# WHAT THE TASK REQUIRES:
Restate word for word the lines of the material below, from the line with "Install apps with" to the line with "reg add HKEY_CURRENT_USER\Console", both lines included, and no others.

# DATA TO PROCESS:

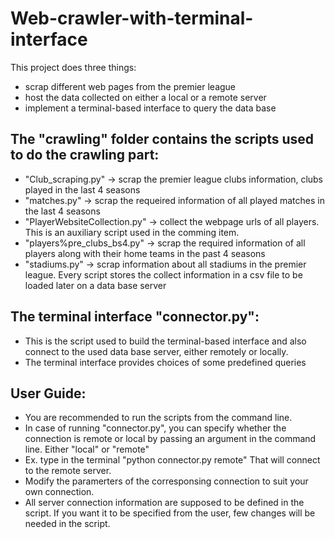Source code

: # Web-crawler-with-terminal-interface
This project does three things: 
- scrap different web pages from the premier league
- host the data collected on either a local or a remote server
- implement a terminal-based interface to query the data base

## The "crawling" folder contains the scripts used to do the crawling part:
- "Club_scraping.py" -> scrap the premier league clubs information, clubs played in the last 4 seasons
- "matches.py" -> scrap the requeired information of all played matches in the last 4 seasons
- "PlayerWebsiteCollection.py" -> collect the webpage urls of all players. This is an auxiliary script used in the comming item.
- "players%pre_clubs_bs4.py" -> scrap the required information of all players along with their home teams in the past 4 seasons
- "stadiums.py" -> scrap information about all stadiums in the premier league.
Every script stores the collect information in a csv file to be loaded later on a data base server

## The terminal interface "connector.py":
- This is the script used to build the terminal-based interface and also connect to the used data base server, either remotely or locally.
- The terminal interface provides choices of some predefined queries

## User Guide:
- You are recommended to run the scripts from the command line.
- In case of running "connector.py", you can specify whether the connection is remote or local by passing an argument in the command line. Either "local" or "remote"
- Ex. type in the terminal "python connector.py remote" That will connect to the remote server.
- Modify the paramerters of the corresponsing connection to suit your own connection.
- All server connection information are supposed to be defined in the script. If you want it to be specified from the user, few changes will be needed in the script.
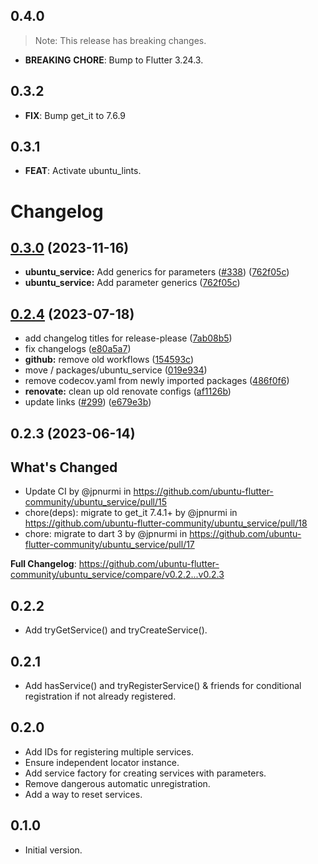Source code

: ## 0.4.0

> Note: This release has breaking changes.

 - **BREAKING** **CHORE**: Bump to Flutter 3.24.3.

## 0.3.2

 - **FIX**: Bump get_it to 7.6.9

## 0.3.1

 - **FEAT**: Activate ubuntu_lints.

# Changelog

## [0.3.0](https://github.com/canonical/ubuntu-flutter-plugins/compare/ubuntu_service-v0.2.4...ubuntu_service-v0.3.0) (2023-11-16)


* **ubuntu_service:** Add generics for parameters ([#338](https://github.com/canonical/ubuntu-flutter-plugins/issues/338)) ([762f05c](https://github.com/canonical/ubuntu-flutter-plugins/commit/762f05cefaad72083063c61728a1c4db6daee95b))
* **ubuntu_service:** Add parameter generics ([762f05c](https://github.com/canonical/ubuntu-flutter-plugins/commit/762f05cefaad72083063c61728a1c4db6daee95b))

## [0.2.4](https://github.com/canonical/ubuntu-flutter-plugins/compare/ubuntu_service-v0.2.3...ubuntu_service-v0.2.4) (2023-07-18)


* add changelog titles for release-please ([7ab08b5](https://github.com/canonical/ubuntu-flutter-plugins/commit/7ab08b564ce1c4819f0a5245f9d814baa492e5da))
* fix changelogs ([e80a5a7](https://github.com/canonical/ubuntu-flutter-plugins/commit/e80a5a75e31e983bf6ebad7d7ba76f26f98ccbbc))
* **github:** remove old workflows ([154593c](https://github.com/canonical/ubuntu-flutter-plugins/commit/154593c71e41672e830d3dc208231de10fd86b4e))
* move / packages/ubuntu_service ([019e934](https://github.com/canonical/ubuntu-flutter-plugins/commit/019e934e5161d02a7aaee4d9e71c37bb152a200a))
* remove codecov.yaml from newly imported packages ([486f0f6](https://github.com/canonical/ubuntu-flutter-plugins/commit/486f0f696ab14f9d068a1cbae561152834c3a129))
* **renovate:** clean up old renovate configs ([af1126b](https://github.com/canonical/ubuntu-flutter-plugins/commit/af1126ba62d60fb411ddb0b29e326f0f51a6b297))
* update links ([#299](https://github.com/canonical/ubuntu-flutter-plugins/issues/299)) ([e679e3b](https://github.com/canonical/ubuntu-flutter-plugins/commit/e679e3b3a8a6316a0fc56e9695a6798d26f3929b))

## 0.2.3 (2023-06-14)

## What's Changed
* Update CI by @jpnurmi in https://github.com/ubuntu-flutter-community/ubuntu_service/pull/15
* chore(deps): migrate to get_it 7.4.1+ by @jpnurmi in https://github.com/ubuntu-flutter-community/ubuntu_service/pull/18
* chore: migrate to dart 3 by @jpnurmi in https://github.com/ubuntu-flutter-community/ubuntu_service/pull/17


**Full Changelog**: https://github.com/ubuntu-flutter-community/ubuntu_service/compare/v0.2.2...v0.2.3

## 0.2.2

- Add tryGetService() and tryCreateService().

## 0.2.1

- Add hasService() and tryRegisterService() & friends for conditional
  registration if not already registered.

## 0.2.0

- Add IDs for registering multiple services.
- Ensure independent locator instance.
- Add service factory for creating services with parameters.
- Remove dangerous automatic unregistration.
- Add a way to reset services.

## 0.1.0

- Initial version.
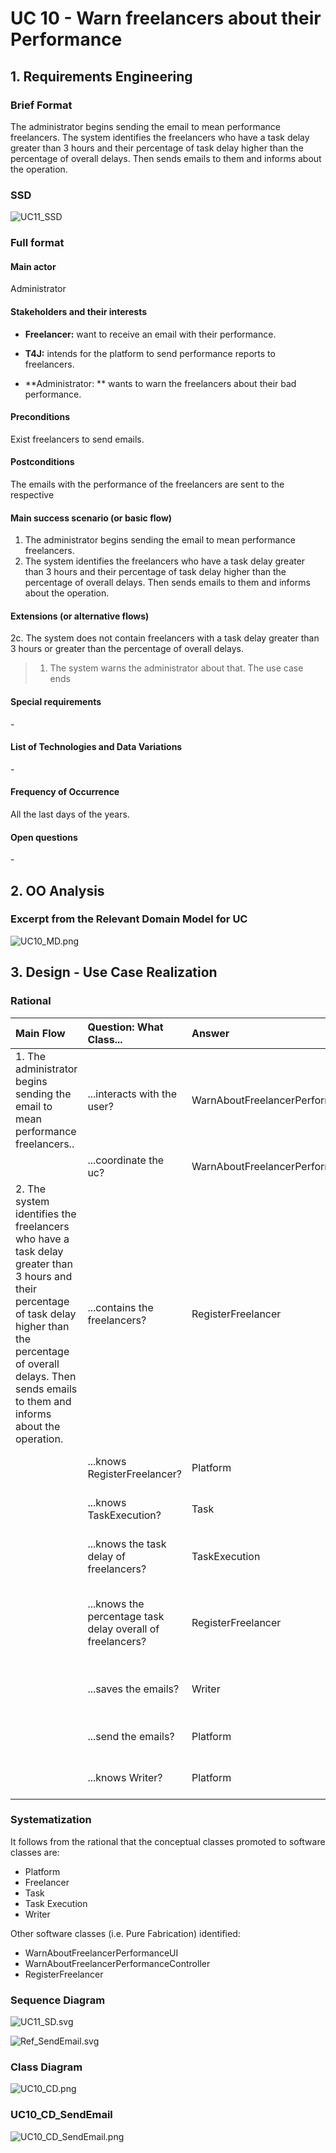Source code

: # UC 10 - Warn freelancers about their Performance

## 1. Requirements Engineering

### Brief Format

The administrator begins sending the email to mean performance freelancers. The system identifies the freelancers who have a task delay greater than 3 hours and their percentage of task delay higher than the percentage of overall delays. Then sends emails to them and informs about the operation.


### SSD

![UC11_SSD](UC11_SSD.svg)


### Full format

#### Main actor

Administrator

#### Stakeholders and their interests

* **Freelancer:** want to receive an email with their performance.

* **T4J:** intends for the platform to send performance reports to freelancers.

* **Administrator: ** wants to warn the freelancers about their bad performance.


#### Preconditions

Exist freelancers to send emails.

#### Postconditions

The emails with the performance of the freelancers are sent to the respective

#### Main success scenario (or basic flow)

1. The administrator begins sending the email to mean performance freelancers.
2. The system identifies the freelancers who have a task delay greater than 3 hours and their percentage of task delay higher than the percentage of overall delays. Then sends emails to them and informs about the operation.
 
#### Extensions (or alternative flows)

2c. The system does not contain freelancers with a task delay greater than 3 hours or greater than the percentage of overall delays.
> 1. The system warns the administrator about that. The use case ends

 
#### Special requirements

\-

####  List of Technologies and Data Variations

\-

#### Frequency of Occurrence

All the last days of the years.

#### Open questions
\-

## 2. OO Analysis

### Excerpt from the Relevant Domain Model for UC

![UC10_MD.png](UC10_MD.png)

## 3. Design - Use Case Realization

### Rational

| Main Flow  | Question: What Class...  | Answer  | Justification  |
|:--------------  |:---------------------- |:----------|:---------------------------- |
|1. The administrator begins sending the email to mean performance freelancers..|...interacts with the user? | WarnAboutFreelancerPerformanceUI |Pure Fabrication|
|                                                                               |...coordinate the uc? | WarnAboutFreelancerPerformanceController | Controller|              
|2. The system identifies the freelancers who have a task delay greater than 3 hours and their percentage of task delay higher than the percentage of overall delays. Then sends emails to them and informs about the operation.|  ...contains the freelancers?	|  RegisterFreelancer | IE+(HC+LC):Register Freelancer contains / aggregates Freelancers (according to the HC + LC standard, on Platform)|
|       | ...knows RegisterFreelancer? |     Platform      |   IE: Platform contains freelancers       |
|       | ...knows TaskExecution? | Task  |   IE: TaskExecution is related to the work of Freelancer      |
|       | ...knows the task delay of freelancers?|     TaskExecution       |   IE: Task Execution has the Task Delay attribute for a freelancer|
|       | ...knows the percentage task delay overall of freelancers?|     RegisterFreelancer       |   IE: RegisterFreelancer contains the overall percentage of Task delay of freelancers |
|       | ...saves the emails?| Writer |   IE: Writer simulates sending an email by saving it|
|       | ...send the emails?| Platform |   IE: Platform sends the emails to the freelancers|
|       |...knows Writer? | Platform | IE: according to the MD, Platform has Writer |


### Systematization ##

It follows from the rational that the conceptual classes promoted to software classes are:

 * Platform
 * Freelancer
 * Task
 * Task Execution
 * Writer

Other software classes (i.e. Pure Fabrication) identified:  

 * WarnAboutFreelancerPerformanceUI
 * WarnAboutFreelancerPerformanceController
 * RegisterFreelancer


###	Sequence Diagram

![UC11_SD.svg](UC11_SD.svg)

![Ref_SendEmail.svg](Ref_SendEmail.svg)


###	Class Diagram

![UC10_CD.png](UC10_CD.png)

###	UC10_CD_SendEmail

![UC10_CD_SendEmail.png](UC10_CD_SendEmail.png)
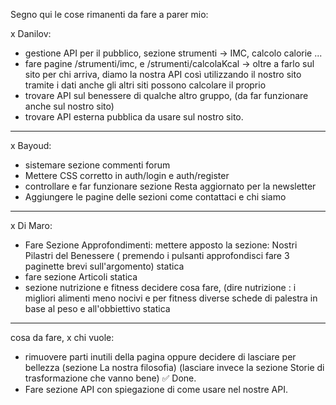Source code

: Segno qui le cose rimanenti da fare a parer mio:

x Danilov:
- gestione API per il pubblico, sezione strumenti -> IMC, calcolo calorie ...
- fare pagine /strumenti/imc, e /strumenti/calcolaKcal -> oltre a farlo sul sito per chi arriva, diamo la nostra API così utilizzando il nostro sito tramite i dati anche gli altri siti possono calcolare il proprio  
- trovare API sul benessere di qualche altro gruppo, (da far funzionare anche sul nostro sito)
- trovare API esterna pubblica da usare sul nostro sito.

--- 

x Bayoud: 
- sistemare sezione commenti forum
- Mettere CSS corretto in auth/login e auth/register
- controllare e far funzionare sezione Resta aggiornato per la newsletter
- Aggiungere le pagine delle sezioni come contattaci e chi siamo

--- 

x Di Maro:
- Fare Sezione Approfondimenti: mettere apposto la sezione: Nostri Pilastri del Benessere ( premendo i pulsanti approfondisci fare 3 paginette brevi sull'argomento) statica
- fare sezione Articoli statica
- sezione nutrizione e fitness decidere cosa fare,  (dire nutrizione : i migliori alimenti meno nocivi    e per fitness diverse schede di palestra in base al peso e all'obbiettivo statica

--- 

cosa da fare, x chi vuole:
- rimuovere parti inutili della pagina oppure decidere di lasciare per bellezza (sezione La nostra filosofia)  (lasciare invece la sezione Storie di trasformazione che vanno bene)  ✅ Done.
- Fare sezione API con spiegazione di come usare nel nostre API.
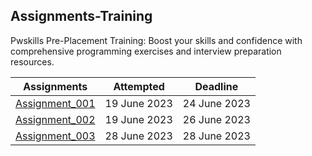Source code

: ## Assignments-Training
Pwskills Pre-Placement Training: Boost your skills and confidence with comprehensive programming exercises and interview preparation resources.

|Assignments|Attempted|Deadline|
|-----|-----|-----|
|[Assignment_001](https://github.com/navneetguptacse/Assignments-Training/blob/main/Assignment_001.ipynb)| 19 June 2023|24 June 2023|
|[Assignment_002](https://github.com/navneetguptacse/Assignments-Training/blob/main/Assignment_002.ipynb)| 19 June 2023|26 June 2023|
|[Assignment_003](https://github.com/navneetguptacse/Assignments-Training/blob/main/Assignment_003.ipynb)| 28 June 2023|28 June 2023|
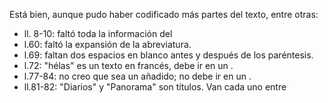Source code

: Está bien, aunque pudo haber codificado más partes del texto, entre otras:

- ll. 8-10: faltó toda la información del <titleStmt>
- l.60: faltó la expansión de la abreviatura.
- l.69: faltan dos espacios en blanco antes y después de los paréntesis.
- l.72: "hélas" es un texto en francés, debe ir en un <foreign>.
- l.77-84: no  creo que sea un añadido; no debe ir en un <add>.
- ll.81-82: "Diarios" y "Panorama" son títulos. Van cada uno entre <title>.
- ll.94-95: el texto entre comillas (quitándolas) va en un <q>
- l. 117: "PAPELES etc." es un título, va dentro de <title> (y las comillas se quitan). Faltó la expansión de la abreviatura "n.°".
- l.120: Faltaron las expansiones de las dos abreviaturas.

Nota: 4.0.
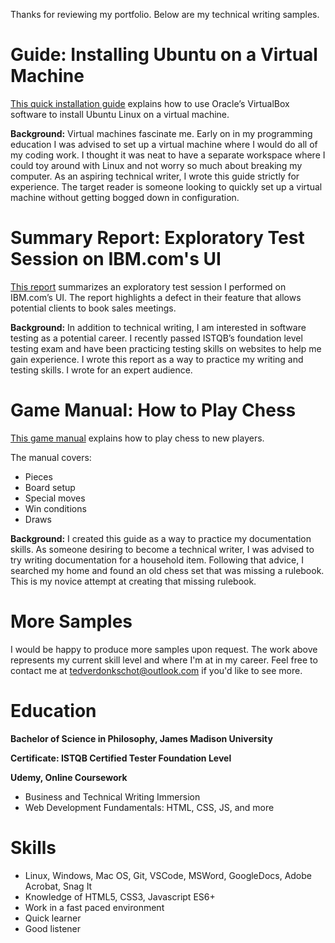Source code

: Thanks for reviewing my portfolio. Below are my technical writing samples.

# Guide: Installing Ubuntu on a Virtual Machine

[This quick installation guide]() explains how to use Oracle’s VirtualBox software to install Ubuntu Linux on a virtual machine. 

**Background:** Virtual machines fascinate me. Early on in my programming education I was advised to set up a virtual machine where I would do all of my coding work. I thought it was neat to have a separate workspace where I could toy around with Linux and not worry so much about breaking my computer. As an aspiring technical writer, I wrote this guide strictly for experience. The target reader is someone looking to quickly set up a virtual machine without getting bogged down in configuration.


# Summary Report: Exploratory Test Session on IBM.com's UI

[This report]() summarizes an exploratory test session I performed on IBM.com’s UI. The report highlights a defect in their feature that allows potential clients to book sales meetings.

**Background:** In addition to technical writing, I am interested in software testing as a potential career. I recently passed ISTQB’s foundation level testing exam and have been practicing testing skills on websites to help me gain experience. I wrote this report as a way to practice my writing and testing skills. I wrote for an expert audience.


# Game Manual: How to Play Chess

[This game manual]() explains how to play chess to new players. 

The manual covers:
- Pieces
- Board setup
- Special moves
- Win conditions
- Draws

**Background:** I created this guide as a way to practice my documentation skills. As someone desiring to become a technical writer, I was advised to try writing documentation for a household item. Following that advice, I searched my home and found an old chess set that was missing a rulebook. This is my novice attempt at creating that missing rulebook. 

# More Samples
I would be happy to produce more samples upon request. The work above represents my current skill level and where I'm at in my career. Feel free to contact me at tedverdonkschot@outlook.com if you'd like to see more.

# Education
**Bachelor of Science in Philosophy, James Madison University**

**Certificate: ISTQB Certified Tester Foundation Level**

**Udemy, Online Coursework** 
- Business and Technical Writing Immersion
- Web Development Fundamentals: HTML, CSS, JS, and more

# Skills
- Linux, Windows, Mac OS, Git, VSCode, MSWord, GoogleDocs, Adobe Acrobat, Snag It
- Knowledge of HTML5, CSS3, Javascript ES6+
- Work in a fast paced environment
- Quick learner
- Good listener
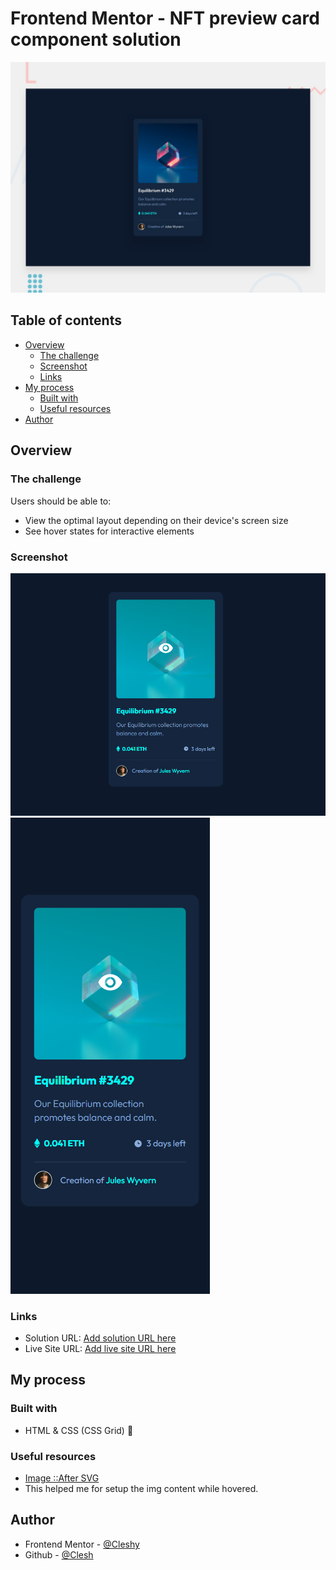 # Frontend Mentor - NFT preview card component solution

![](/design/desktop-preview.jpg)

## Table of contents

- [Overview](#overview)
  - [The challenge](#the-challenge)
  - [Screenshot](#screenshot)
  - [Links](#links)
- [My process](#my-process)
  - [Built with](#built-with)
  - [Useful resources](#useful-resources)
- [Author](#author)

## Overview

### The challenge

Users should be able to:

- View the optimal layout depending on their device's screen size
- See hover states for interactive elements

### Screenshot

![](/screenshots/desktop.PNG)
![](/screenshots/mobile.PNG)

### Links

- Solution URL: [Add solution URL here](https://your-solution-url.com)
- Live Site URL: [Add live site URL here](https://your-live-site-url.com)

## My process

### Built with

- HTML & CSS (CSS Grid) 🎉

### Useful resources

- [Image ::After SVG](https://stackoverflow.com/questions/19255296/is-there-a-way-to-use-svg-as-content-in-a-pseudo-element-before-or-after)
- This helped me for setup the img content while hovered.

## Author

- Frontend Mentor - [@Cleshy](https://www.frontendmentor.io/profile/Cleshy)
- Github - [@Clesh](https://github.com/Cleshy)
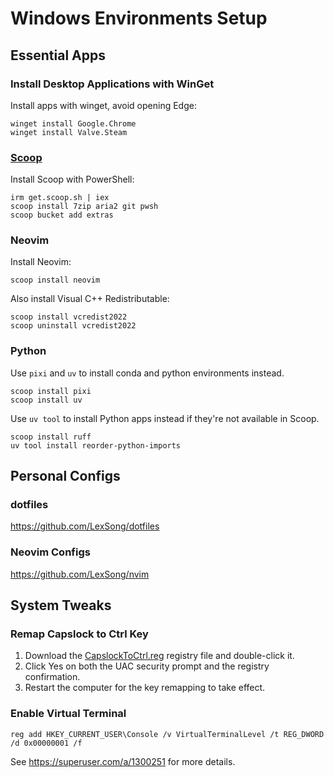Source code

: # Windows Environments Setup

## Essential Apps

### Install Desktop Applications with WinGet

Install apps with winget, avoid opening Edge:

    winget install Google.Chrome
    winget install Valve.Steam

### [Scoop](https://scoop.sh/)

Install Scoop with PowerShell:

    irm get.scoop.sh | iex
    scoop install 7zip aria2 git pwsh
    scoop bucket add extras

### Neovim

Install Neovim:

    scoop install neovim

Also install Visual C++ Redistributable:

    scoop install vcredist2022
    scoop uninstall vcredist2022

### Python

Use `pixi` and `uv` to install conda and python environments instead.

    scoop install pixi
    scoop install uv

Use `uv tool` to install Python apps instead if they're not available in Scoop.

    scoop install ruff
    uv tool install reorder-python-imports

## Personal Configs

### dotfiles

https://github.com/LexSong/dotfiles

### Neovim Configs

https://github.com/LexSong/nvim

## System Tweaks

### Remap Capslock to Ctrl Key

1.  Download the [CapslockToCtrl.reg](https://raw.githubusercontent.com/LexSong/windows-setup/master/CapslockToCtrl.reg) registry file and double-click it.
2.  Click Yes on both the UAC security prompt and the registry confirmation.
3.  Restart the computer for the key remapping to take effect.

### Enable Virtual Terminal

    reg add HKEY_CURRENT_USER\Console /v VirtualTerminalLevel /t REG_DWORD /d 0x00000001 /f

See https://superuser.com/a/1300251 for more details.
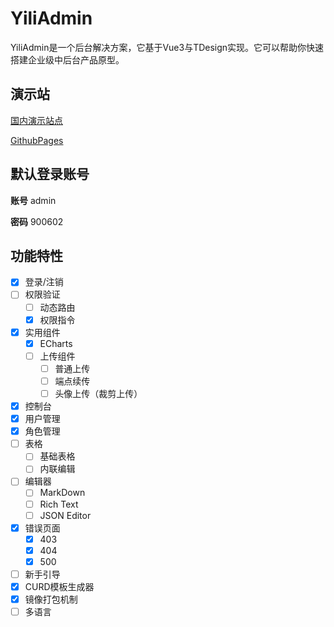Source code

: # YiliAdmin

YiliAdmin是一个后台解决方案，它基于Vue3与TDesign实现。它可以帮助你快速搭建企业级中后台产品原型。

## 演示站

[国内演示站点](https://yili-admin-17768-5-1308655658.sh.run.tcloudbase.com/)

[GithubPages](https://ilhamtarhi.com/yili-admin)

## 默认登录账号

**账号** admin

**密码** 900602

## 功能特性

- [X] 登录/注销
- [ ] 权限验证
    - [ ] 动态路由
    - [X] 权限指令
- [X] 实用组件
    - [X] ECharts
    - [ ] 上传组件
        - [ ] 普通上传
        - [ ] 端点续传
        - [ ] 头像上传（裁剪上传）
- [X] 控制台
- [X] 用户管理
- [X] 角色管理
- [ ] 表格
    - [ ] 基础表格
    - [ ] 内联编辑
- [ ] 编辑器
    - [ ] MarkDown
    - [ ] Rich Text
    - [ ] JSON Editor
- [X] 错误页面
    - [X] 403
    - [X] 404
    - [X] 500
- [ ] 新手引导
- [X] CURD模板生成器
- [X] 镜像打包机制
- [ ] 多语言
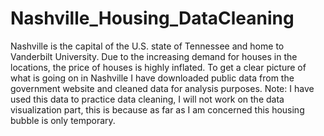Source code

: # Nashville_Housing_DataCleaning
Nashville is the capital of the U.S. state of Tennessee and home to Vanderbilt University. 
Due to the increasing demand for houses in the locations, the price of houses is highly inflated. 
To get a clear picture of what is going on in Nashville I have downloaded public data from the government website 
and cleaned data for analysis purposes. 
Note: I have used this data to practice data cleaning, I will not work on the data visualization part, 
this is because as far as I am concerned this housing bubble is only temporary.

# REPLY:
Install apps with winget, avoid opening Edge:

    winget install Google.Chrome
    winget install Valve.Steam

### [Scoop](https://scoop.sh/)

Install Scoop with PowerShell:

    irm get.scoop.sh | iex
    scoop install 7zip aria2 git pwsh
    scoop bucket add extras

### Neovim

Install Neovim:

    scoop install neovim

Also install Visual C++ Redistributable:

    scoop install vcredist2022
    scoop uninstall vcredist2022

### Python

Use `pixi` and `uv` to install conda and python environments instead.

    scoop install pixi
    scoop install uv

Use `uv tool` to install Python apps instead if they're not available in Scoop.

    scoop install ruff
    uv tool install reorder-python-imports

## Personal Configs

### dotfiles

https://github.com/LexSong/dotfiles

### Neovim Configs

https://github.com/LexSong/nvim

## System Tweaks

### Remap Capslock to Ctrl Key

1.  Download the [CapslockToCtrl.reg](https://raw.githubusercontent.com/LexSong/windows-setup/master/CapslockToCtrl.reg) registry file and double-click it.
2.  Click Yes on both the UAC security prompt and the registry confirmation.
3.  Restart the computer for the key remapping to take effect.

### Enable Virtual Terminal

    reg add HKEY_CURRENT_USER\Console /v VirtualTerminalLevel /t REG_DWORD /d 0x00000001 /f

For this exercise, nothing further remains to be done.